Chanthaburi: la belle province

            Située à 245 km au sud-est de Bangkok, près de la côte, en direction de Trat/Koh Chang et du Cambodge, la paisible petite ville de Chanthaburi, qui donne son nom à la rivière qui la traverse et à la province qui l'entoure, offre un large éventail d'attractions propres à séduire les voyageurs les plus blasés. Elle présente des intérêts d'ordre historique, religieux, spirituel, socio-culturel, commercial, balnéaire, ludique, culinaire, et la liste est loin d'être exhaustive.

            Chanthaburi ou 'Meuang Tchan' (cité de la lune): c'est là que le futur grand roi Tak-Sin vint s'établir après la chute d'Ayutthaya, en 1767, pour reconstituer l'armée qui lui permit de bouter le Birman hors du Siam. Le souvenir du grand libérateur est ancré à jamais dans le cœur des autochtones. Plusieurs témoignages attestent que le roi espéra un moment pouvoir faire de cette ville sa capitale, mais il dû choisir Thonburi pour des raisons stratégiques. Les habitants de Chanthaburi ne l'ont pas oublié: ils se donnent le nom de "Luk Phra Chao Tak Sin - les enfants du roi Tak-Sin"; ils le considèrent comme le protecteur de leur sol et le vénèrent comme un demi-dieu.


            Au centre d'un jardin public qui porte bien évidemment son nom, sur une petite île accessible aux piétons par un pont de bois, s'élève sa glorieuse statue équestre, celle qui figure sur les anciens billets de 20 bahts.

            Au 19ème siècle, outre de nombreux immigrants chinois, Chanthaburi a servi de terre d'asile aux milliers de chrétiens vietnamiens fuyant les persécutions, et leur communauté y est aujourd'hui florissante.
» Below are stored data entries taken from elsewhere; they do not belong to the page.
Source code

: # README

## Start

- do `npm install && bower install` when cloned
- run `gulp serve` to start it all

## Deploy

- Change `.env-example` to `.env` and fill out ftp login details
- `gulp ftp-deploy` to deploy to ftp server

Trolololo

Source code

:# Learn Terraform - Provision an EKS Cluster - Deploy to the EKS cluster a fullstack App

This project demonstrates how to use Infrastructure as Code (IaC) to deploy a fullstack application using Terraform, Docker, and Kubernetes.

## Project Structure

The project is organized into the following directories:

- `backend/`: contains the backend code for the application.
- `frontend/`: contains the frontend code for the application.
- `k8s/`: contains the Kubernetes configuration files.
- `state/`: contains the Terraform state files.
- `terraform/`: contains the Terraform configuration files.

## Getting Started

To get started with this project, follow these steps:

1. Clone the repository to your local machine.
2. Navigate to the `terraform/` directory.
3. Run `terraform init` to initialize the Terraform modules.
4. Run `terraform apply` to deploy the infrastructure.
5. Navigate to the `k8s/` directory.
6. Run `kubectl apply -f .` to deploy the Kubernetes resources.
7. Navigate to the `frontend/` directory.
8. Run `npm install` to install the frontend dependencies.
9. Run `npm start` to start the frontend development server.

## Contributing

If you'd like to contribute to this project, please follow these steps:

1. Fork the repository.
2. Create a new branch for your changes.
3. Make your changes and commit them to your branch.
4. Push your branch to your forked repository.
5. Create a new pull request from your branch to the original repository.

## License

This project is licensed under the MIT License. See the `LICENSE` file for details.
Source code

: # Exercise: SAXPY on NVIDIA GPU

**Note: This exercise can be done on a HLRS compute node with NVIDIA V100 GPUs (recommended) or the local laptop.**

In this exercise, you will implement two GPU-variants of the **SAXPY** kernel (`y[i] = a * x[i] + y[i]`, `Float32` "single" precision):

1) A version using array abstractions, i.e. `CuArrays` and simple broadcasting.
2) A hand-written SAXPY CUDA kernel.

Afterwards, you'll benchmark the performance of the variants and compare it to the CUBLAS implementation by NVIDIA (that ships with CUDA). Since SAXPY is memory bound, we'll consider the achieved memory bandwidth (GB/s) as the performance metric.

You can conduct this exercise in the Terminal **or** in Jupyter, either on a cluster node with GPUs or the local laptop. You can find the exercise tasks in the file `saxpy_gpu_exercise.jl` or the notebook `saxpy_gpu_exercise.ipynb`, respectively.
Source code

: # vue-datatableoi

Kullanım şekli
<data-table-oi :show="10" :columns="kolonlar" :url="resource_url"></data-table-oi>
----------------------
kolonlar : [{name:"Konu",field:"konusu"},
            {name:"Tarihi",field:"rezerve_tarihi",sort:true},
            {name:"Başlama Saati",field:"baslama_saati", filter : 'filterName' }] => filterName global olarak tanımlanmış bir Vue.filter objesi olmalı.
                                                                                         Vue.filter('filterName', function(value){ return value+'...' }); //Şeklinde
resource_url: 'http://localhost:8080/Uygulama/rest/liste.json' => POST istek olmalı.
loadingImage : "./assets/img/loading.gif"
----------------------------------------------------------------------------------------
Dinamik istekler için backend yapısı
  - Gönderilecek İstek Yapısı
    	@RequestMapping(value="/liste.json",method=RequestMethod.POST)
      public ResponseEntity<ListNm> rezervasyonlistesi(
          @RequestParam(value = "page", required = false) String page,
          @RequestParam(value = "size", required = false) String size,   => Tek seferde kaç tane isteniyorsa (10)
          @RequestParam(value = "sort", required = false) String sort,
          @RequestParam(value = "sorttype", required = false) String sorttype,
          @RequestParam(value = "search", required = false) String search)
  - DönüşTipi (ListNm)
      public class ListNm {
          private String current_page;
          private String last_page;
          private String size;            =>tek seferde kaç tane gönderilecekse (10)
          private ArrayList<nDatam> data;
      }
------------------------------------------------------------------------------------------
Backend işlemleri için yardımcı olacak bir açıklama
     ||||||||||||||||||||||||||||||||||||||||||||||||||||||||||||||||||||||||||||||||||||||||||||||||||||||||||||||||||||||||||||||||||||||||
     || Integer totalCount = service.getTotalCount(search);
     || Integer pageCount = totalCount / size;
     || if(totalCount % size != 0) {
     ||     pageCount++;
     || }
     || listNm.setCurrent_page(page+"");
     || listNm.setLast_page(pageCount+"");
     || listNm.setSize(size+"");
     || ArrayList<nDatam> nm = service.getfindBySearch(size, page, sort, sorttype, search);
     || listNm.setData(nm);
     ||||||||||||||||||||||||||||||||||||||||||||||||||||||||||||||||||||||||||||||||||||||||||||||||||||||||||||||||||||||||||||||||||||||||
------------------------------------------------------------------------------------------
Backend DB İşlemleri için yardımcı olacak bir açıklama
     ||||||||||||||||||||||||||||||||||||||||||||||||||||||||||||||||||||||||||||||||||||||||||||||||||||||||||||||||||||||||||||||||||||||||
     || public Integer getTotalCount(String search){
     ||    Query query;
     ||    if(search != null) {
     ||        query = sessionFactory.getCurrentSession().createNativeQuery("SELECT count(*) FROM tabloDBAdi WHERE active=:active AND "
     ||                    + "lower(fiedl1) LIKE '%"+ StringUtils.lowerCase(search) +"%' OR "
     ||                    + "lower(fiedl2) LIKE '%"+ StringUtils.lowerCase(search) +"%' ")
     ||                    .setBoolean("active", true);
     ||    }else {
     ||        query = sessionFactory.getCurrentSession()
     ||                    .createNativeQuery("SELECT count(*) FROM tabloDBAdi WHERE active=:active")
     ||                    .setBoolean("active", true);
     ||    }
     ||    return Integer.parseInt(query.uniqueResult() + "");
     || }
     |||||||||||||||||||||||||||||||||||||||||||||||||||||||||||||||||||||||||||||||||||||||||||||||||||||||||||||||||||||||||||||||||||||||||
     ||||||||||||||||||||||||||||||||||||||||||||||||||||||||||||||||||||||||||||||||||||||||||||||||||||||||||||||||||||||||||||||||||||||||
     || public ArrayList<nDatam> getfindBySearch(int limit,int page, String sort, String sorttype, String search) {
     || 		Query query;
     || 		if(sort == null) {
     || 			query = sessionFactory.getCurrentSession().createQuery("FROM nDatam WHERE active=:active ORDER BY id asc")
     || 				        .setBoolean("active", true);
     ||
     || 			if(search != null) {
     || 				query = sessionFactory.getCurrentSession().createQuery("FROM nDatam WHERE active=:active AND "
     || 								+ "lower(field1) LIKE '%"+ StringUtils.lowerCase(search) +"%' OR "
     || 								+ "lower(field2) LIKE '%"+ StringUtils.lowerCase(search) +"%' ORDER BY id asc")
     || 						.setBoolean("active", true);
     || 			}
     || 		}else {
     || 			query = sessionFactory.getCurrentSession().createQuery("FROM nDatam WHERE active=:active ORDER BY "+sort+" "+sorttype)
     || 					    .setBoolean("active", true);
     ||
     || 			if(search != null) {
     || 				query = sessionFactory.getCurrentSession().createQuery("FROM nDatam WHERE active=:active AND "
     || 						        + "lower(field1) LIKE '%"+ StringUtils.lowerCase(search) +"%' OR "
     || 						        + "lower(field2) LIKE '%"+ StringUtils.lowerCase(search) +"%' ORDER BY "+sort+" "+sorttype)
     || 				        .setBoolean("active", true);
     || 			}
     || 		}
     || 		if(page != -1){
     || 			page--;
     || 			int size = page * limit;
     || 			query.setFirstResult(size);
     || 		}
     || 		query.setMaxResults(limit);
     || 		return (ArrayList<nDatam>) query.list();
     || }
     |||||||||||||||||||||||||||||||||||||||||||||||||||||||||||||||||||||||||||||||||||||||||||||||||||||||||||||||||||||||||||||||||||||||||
Certains quartiers ont gardé l'empreinte de l'architecture franco-vietnamienne, notamment bien sûr celui de la cathédrale de l'Immaculée Conception, le plus grand édifice catholique de Thaïlande, construite par les Français qui occupèrent la région de 1893 à 1908, le temps de se voir rétrocéder par le roi Chulalongkorn (Rama V) les provinces cambodgiennes de Battambang, Siem Réap et Sisophon.
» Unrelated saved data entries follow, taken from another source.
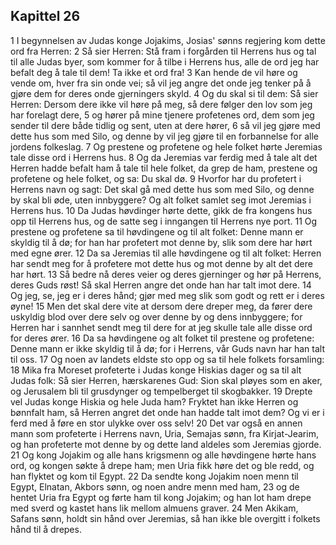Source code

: ## Kapittel 26

1 I begynnelsen av Judas konge Jojakims, Josias' sønns regjering kom dette ord fra Herren:
2 Så sier Herren: Stå fram i forgården til Herrens hus og tal til alle Judas byer, som kommer for å tilbe i Herrens hus, alle de ord jeg har befalt deg å tale til dem! Ta ikke et ord fra!
3 Kan hende de vil høre og vende om, hver fra sin onde vei; så vil jeg angre det onde jeg tenker på å gjøre dem for deres onde gjerningers skyld.
4 Og du skal si til dem: Så sier Herren: Dersom dere ikke vil høre på meg, så dere følger den lov som jeg har forelagt dere,
5 og hører på mine tjenere profetenes ord, dem som jeg sender til dere både tidlig og sent, uten at dere hører,
6 så vil jeg gjøre med dette hus som med Silo, og denne by vil jeg gjøre til en forbannelse for alle jordens folkeslag.
7 Og prestene og profetene og hele folket hørte Jeremias tale disse ord i Herrens hus.
8 Og da Jeremias var ferdig med å tale alt det Herren hadde befalt ham å tale til hele folket, da grep de ham, prestene og profetene og hele folket, og sa: Du skal dø.
9 Hvorfor har du profetert i Herrens navn og sagt: Det skal gå med dette hus som med Silo, og denne by skal bli øde, uten innbyggere? Og alt folket samlet seg imot Jeremias i Herrens hus.
10 Da Judas høvdinger hørte dette, gikk de fra kongens hus opp til Herrens hus, og de satte seg i inngangen til Herrens nye port.
11 Og prestene og profetene sa til høvdingene og til alt folket: Denne mann er skyldig til å dø; for han har profetert mot denne by, slik som dere har hørt med egne ører.
12 Da sa Jeremias til alle høvdingene og til alt folket: Herren har sendt meg for å profetere mot dette hus og mot denne by alt det dere har hørt.
13 Så bedre nå deres veier og deres gjerninger og hør på Herrens, deres Guds røst! Så skal Herren angre det onde han har talt imot dere.
14 Og jeg, se, jeg er i deres hånd; gjør med meg slik som godt og rett er i deres øyne!
15 Men det skal dere vite at dersom dere dreper meg, da fører dere uskyldig blod over dere selv og over denne by og dens innbyggere; for Herren har i sannhet sendt meg til dere for at jeg skulle tale alle disse ord for deres ører.
16 Da sa høvdingene og alt folket til prestene og profetene: Denne mann er ikke skyldig til å dø; for i Herrens, vår Guds navn har han talt til oss.
17 Og noen av landets eldste sto opp og sa til hele folkets forsamling:
18 Mika fra Moreset profeterte i Judas konge Hiskias dager og sa til alt Judas folk: Så sier Herren, hærskarenes Gud: Sion skal pløyes som en aker, og Jerusalem bli til grusdynger og tempelberget til skogbakker.
19 Drepte vel Judas konge Hiskia og hele Juda ham? Fryktet han ikke Herren og bønnfalt ham, så Herren angret det onde han hadde talt imot dem? Og vi er i ferd med å føre en stor ulykke over oss selv!
20 Det var også en annen mann som profeterte i Herrens navn, Uria, Semajas sønn, fra Kirjat-Jearim, og han profeterte mot denne by og dette land aldeles som Jeremias gjorde.
21 Og kong Jojakim og alle hans krigsmenn og alle høvdingene hørte hans ord, og kongen søkte å drepe ham; men Uria fikk høre det og ble redd, og han flyktet og kom til Egypt.
22 Da sendte kong Jojakim noen menn til Egypt, Elnatan, Akbors sønn, og noen andre menn med ham,
23 og de hentet Uria fra Egypt og førte ham til kong Jojakim; og han lot ham drepe med sverd og kastet hans lik mellom almuens graver.
24 Men Akikam, Safans sønn, holdt sin hånd over Jeremias, så han ikke ble overgitt i folkets hånd til å drepes.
            Ce bâtiment de style gothique est sans doute l'attraction principale pour les touristes occidentaux. C'est un lieu de culte fort bien conservé, entouré de dépendances cossues. Les offices sont célébrés quotidiennement, répondant aux besoins des paroissiens assidus. Il y a même, à quelques dizaines de mètres, une reconstitution grandeur nature de la grotte de Lourdes ! Vue imprenable sur la ville du haut du clocher, superbes vitraux illustrant la vie des saints, statuaire riche et variée, le tout est impressionnant de calme et de beauté.

            Mais Chanthaburi est avant tout réputée, au niveau international, pour son marché aux pierres précieuses qui se tient le vendredi, le samedi et, dans une moindre mesure, le dimanche, attirant des négociants du monde entier, par centaines. Les mines voisines de Bo-Rai (qui produisaient principalement rubis et saphirs) ont connu leurs trente glorieuses des années 1960 à 1990, avant d'être épuisées, mais la dynamique étant lancée, la région s'est transformée en centre important de taille des pierres, se spécialisant dans différentes techniques de chauffe et de traitement des gemmes, des recettes aux secrets jalousement gardés. Désormais, les pierres brutes viennent notamment du Cambodge, de Chine, du Myanmar (Birmanie), de Tanzanie, d'Australie, du Sri Lanka et de Madagascar.

            Selon Jean-Pierre Duval, un lapidaire français qui y achète des rubis pour des clients américains depuis une dizaine d'années, le volume d'affaires traitées chaque week-end est estimé à plusieurs millions de dollars. On y compte de 300 à 400 'tables' de négoce, la plupart dans des locaux ouverts et non protégés, voire même installées dans les rues du marché (appelé 'Talat Phloy'). 75% des acheteurs sont des musulmans de l'Inde venant de Dehli, Jaipur ou Bangalore, mais on y rencontre aussi des Italiens, des Chinois, des Coréens… Les vendeurs passent de table en table proposant leurs joyaux en toute simplicité.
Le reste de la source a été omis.